Source material:
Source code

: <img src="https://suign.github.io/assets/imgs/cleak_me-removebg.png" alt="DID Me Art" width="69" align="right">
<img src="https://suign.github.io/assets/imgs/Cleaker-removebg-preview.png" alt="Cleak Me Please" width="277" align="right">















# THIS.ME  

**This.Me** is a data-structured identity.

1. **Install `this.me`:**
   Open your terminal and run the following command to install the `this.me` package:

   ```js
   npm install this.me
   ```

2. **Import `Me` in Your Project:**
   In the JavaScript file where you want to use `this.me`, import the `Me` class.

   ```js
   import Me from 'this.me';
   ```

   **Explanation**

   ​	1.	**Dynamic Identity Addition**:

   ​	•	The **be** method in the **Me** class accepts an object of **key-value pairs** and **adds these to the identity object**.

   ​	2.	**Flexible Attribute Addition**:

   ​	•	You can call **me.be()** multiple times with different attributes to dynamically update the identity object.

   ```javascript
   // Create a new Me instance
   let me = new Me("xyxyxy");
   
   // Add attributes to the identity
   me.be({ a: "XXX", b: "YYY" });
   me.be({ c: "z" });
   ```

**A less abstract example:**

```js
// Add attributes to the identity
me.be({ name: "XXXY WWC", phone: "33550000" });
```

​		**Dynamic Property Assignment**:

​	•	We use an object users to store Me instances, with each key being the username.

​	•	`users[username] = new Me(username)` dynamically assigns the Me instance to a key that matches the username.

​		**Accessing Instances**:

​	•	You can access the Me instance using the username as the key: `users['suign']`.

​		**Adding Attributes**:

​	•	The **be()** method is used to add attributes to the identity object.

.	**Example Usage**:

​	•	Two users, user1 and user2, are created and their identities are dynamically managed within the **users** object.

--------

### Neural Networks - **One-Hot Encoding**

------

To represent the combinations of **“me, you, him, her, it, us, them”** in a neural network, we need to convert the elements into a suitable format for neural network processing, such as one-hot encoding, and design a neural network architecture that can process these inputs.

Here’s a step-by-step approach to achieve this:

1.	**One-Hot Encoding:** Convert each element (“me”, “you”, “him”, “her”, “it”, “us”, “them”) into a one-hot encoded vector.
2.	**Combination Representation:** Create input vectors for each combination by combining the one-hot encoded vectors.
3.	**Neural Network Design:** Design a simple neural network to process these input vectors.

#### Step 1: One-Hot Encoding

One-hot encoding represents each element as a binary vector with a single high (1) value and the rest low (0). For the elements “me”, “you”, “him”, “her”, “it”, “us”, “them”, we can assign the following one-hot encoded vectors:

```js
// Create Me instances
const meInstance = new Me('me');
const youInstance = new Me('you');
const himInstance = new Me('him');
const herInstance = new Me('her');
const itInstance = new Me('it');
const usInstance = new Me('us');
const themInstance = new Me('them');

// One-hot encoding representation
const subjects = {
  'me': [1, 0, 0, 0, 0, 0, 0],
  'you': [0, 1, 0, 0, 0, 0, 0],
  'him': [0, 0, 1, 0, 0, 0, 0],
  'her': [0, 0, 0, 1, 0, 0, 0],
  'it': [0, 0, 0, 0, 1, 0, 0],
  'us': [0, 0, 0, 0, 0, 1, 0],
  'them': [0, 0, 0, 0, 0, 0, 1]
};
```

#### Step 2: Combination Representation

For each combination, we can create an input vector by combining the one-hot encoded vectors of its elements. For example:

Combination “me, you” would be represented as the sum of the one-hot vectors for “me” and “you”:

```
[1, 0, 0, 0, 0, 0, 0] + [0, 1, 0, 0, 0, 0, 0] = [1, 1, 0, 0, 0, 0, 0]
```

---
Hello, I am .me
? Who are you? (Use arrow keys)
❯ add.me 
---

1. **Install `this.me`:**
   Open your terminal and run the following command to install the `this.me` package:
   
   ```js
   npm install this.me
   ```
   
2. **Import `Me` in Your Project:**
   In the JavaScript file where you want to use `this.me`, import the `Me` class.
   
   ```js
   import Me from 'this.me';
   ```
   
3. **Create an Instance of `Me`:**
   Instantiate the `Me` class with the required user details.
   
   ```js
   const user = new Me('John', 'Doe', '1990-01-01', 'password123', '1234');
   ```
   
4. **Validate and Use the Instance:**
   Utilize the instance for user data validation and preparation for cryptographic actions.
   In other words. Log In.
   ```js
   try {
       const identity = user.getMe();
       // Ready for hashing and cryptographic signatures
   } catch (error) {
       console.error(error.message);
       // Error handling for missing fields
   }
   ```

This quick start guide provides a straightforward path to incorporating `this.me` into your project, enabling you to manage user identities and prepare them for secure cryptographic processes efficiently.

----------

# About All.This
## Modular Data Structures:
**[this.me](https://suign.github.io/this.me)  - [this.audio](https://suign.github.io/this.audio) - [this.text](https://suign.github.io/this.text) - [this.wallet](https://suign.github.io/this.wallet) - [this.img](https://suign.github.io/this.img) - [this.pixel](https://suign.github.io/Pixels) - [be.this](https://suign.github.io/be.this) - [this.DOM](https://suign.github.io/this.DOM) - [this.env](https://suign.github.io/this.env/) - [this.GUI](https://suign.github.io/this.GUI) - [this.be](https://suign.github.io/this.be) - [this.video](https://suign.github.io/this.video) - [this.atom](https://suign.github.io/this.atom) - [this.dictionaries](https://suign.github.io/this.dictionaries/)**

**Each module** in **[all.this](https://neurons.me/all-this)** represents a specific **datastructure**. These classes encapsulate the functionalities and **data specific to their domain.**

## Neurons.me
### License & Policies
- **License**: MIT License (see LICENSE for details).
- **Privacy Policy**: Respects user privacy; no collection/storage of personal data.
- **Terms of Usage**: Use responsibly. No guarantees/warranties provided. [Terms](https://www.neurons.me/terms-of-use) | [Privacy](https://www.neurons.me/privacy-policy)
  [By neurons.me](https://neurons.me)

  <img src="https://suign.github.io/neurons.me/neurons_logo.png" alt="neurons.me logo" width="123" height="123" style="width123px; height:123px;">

---

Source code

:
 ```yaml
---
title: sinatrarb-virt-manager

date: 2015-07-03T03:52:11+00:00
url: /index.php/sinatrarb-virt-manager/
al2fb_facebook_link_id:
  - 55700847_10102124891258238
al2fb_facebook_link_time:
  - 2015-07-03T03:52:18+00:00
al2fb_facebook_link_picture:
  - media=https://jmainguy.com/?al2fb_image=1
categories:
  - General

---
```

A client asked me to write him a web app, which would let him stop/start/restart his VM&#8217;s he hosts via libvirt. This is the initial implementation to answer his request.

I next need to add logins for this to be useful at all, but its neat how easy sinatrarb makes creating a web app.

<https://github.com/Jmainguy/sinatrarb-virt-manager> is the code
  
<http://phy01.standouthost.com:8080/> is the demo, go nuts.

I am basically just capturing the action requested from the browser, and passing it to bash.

Exercise: Among the lines above, return those that contain the string "combining".

Exercise response:
2.	**Combination Representation:** Create input vectors for each combination by combining the one-hot encoded vectors.
For each combination, we can create an input vector by combining the one-hot encoded vectors of its elements. For example:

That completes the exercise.